Tuesday, April 12, 2005

Look out, Mr. Bish!

From Mark Steyn:

"The CIA, as I wrote a couple of years back, now functions in the same relation to President Bush as Pakistan's ISI does to General Musharraf. In both cases, before the chief executive makes a routine request of his intelligence agency, he has to figure out whether they're going to use it as an opportunity to set him up, and if so how. For Musharraf, the problem is the significant faction in the ISI that would like to kill him. Fortunately for Bush, if anyone at the CIA launched a plot to kill him, they'd probably take out G. W. Bish, who runs a feed store in Idaho."

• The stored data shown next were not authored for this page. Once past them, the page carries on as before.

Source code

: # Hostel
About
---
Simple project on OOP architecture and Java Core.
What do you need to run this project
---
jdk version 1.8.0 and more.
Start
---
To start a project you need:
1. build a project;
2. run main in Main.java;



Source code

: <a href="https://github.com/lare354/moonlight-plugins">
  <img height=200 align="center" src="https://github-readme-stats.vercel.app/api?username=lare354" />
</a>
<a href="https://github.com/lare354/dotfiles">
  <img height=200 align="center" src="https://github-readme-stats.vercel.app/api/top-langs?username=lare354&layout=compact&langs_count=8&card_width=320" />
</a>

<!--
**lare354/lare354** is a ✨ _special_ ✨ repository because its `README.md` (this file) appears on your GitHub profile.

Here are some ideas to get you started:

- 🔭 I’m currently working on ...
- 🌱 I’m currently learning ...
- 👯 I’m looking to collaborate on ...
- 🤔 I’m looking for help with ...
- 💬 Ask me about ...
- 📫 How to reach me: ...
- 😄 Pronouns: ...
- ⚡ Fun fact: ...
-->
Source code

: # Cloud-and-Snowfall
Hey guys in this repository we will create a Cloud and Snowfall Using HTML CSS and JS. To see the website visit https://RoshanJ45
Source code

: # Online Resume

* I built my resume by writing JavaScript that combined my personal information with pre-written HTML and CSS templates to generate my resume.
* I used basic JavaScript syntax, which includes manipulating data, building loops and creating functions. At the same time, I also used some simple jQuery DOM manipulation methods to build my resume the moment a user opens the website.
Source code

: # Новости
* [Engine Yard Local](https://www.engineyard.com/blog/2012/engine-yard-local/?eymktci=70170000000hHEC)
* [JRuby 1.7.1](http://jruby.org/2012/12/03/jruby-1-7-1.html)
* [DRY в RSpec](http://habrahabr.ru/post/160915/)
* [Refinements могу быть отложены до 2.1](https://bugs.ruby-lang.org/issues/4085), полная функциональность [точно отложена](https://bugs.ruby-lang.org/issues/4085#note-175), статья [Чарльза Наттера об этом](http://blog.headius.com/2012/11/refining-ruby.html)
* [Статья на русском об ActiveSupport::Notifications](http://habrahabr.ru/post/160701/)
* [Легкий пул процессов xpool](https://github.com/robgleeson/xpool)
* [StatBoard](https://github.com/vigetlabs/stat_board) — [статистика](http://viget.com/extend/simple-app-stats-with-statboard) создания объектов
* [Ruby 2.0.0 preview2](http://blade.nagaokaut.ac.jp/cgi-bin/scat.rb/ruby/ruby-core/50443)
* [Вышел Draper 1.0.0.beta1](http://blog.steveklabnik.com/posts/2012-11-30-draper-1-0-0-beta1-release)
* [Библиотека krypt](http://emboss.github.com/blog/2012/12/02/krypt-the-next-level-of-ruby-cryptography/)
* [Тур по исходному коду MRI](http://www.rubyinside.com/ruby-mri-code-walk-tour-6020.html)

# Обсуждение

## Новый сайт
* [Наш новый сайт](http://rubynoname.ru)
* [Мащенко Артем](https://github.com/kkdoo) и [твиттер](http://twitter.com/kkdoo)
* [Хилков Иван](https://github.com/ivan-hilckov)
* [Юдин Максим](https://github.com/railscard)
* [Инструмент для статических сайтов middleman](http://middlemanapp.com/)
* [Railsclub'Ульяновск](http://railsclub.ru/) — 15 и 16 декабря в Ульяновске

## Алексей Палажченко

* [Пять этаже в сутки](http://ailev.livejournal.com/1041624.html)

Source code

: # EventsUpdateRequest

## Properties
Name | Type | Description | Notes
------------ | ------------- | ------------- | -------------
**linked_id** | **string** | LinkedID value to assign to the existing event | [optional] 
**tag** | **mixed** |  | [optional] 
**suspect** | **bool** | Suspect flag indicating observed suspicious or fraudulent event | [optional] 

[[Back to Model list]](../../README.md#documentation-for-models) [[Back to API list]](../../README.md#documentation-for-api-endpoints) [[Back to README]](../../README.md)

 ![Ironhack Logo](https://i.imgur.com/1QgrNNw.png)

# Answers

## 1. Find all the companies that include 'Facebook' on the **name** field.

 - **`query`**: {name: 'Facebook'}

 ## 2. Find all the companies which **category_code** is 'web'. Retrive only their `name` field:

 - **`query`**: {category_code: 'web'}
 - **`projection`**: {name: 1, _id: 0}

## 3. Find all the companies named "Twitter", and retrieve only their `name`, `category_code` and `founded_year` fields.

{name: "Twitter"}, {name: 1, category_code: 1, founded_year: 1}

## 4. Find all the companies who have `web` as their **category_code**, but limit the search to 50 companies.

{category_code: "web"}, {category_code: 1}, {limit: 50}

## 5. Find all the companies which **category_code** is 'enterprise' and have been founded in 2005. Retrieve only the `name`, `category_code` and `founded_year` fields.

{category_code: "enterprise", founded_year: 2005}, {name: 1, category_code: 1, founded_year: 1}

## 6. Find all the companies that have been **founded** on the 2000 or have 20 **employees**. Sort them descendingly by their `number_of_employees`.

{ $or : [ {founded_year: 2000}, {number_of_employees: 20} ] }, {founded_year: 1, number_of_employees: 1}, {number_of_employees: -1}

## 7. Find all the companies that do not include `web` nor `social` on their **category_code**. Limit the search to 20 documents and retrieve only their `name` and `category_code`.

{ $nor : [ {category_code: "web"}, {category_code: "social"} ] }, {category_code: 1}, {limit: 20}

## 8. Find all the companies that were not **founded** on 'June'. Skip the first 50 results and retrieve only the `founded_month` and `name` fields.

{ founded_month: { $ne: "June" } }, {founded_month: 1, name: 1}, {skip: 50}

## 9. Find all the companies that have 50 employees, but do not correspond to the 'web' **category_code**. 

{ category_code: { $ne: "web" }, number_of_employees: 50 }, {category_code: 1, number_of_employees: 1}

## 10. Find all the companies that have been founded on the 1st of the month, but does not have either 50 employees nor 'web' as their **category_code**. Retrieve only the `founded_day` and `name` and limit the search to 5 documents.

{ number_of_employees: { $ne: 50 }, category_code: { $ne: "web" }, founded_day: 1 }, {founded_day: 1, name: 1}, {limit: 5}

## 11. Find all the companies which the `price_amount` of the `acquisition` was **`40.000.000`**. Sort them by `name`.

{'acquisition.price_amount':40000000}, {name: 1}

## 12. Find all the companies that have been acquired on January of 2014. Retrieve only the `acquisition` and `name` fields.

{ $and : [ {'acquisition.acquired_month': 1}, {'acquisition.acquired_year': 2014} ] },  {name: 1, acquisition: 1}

The whole article is devastating both in its argument and its humor, rather like P. J. O'Rourke when he's on a roll (though Steyn's mix is weighted a bit more to analysis). "Even before the latest budget-bloating ''reforms,'' the U.S. government was spending $30 billion annually on intelligence, and in return its intelligence agencies got everything wrong. British and French intelligence also get a lot of things wrong, but they get them wrong on far smaller budgets… U.S. intelligence needs a fresh start, and short of buying ol' Sandypants [Sandy Berger] a larger pair of trousers and getting him to smuggle out every single classified document, it's not clear how it's ever going to get it." Good stuff for amateur policy-wonk spectators like me.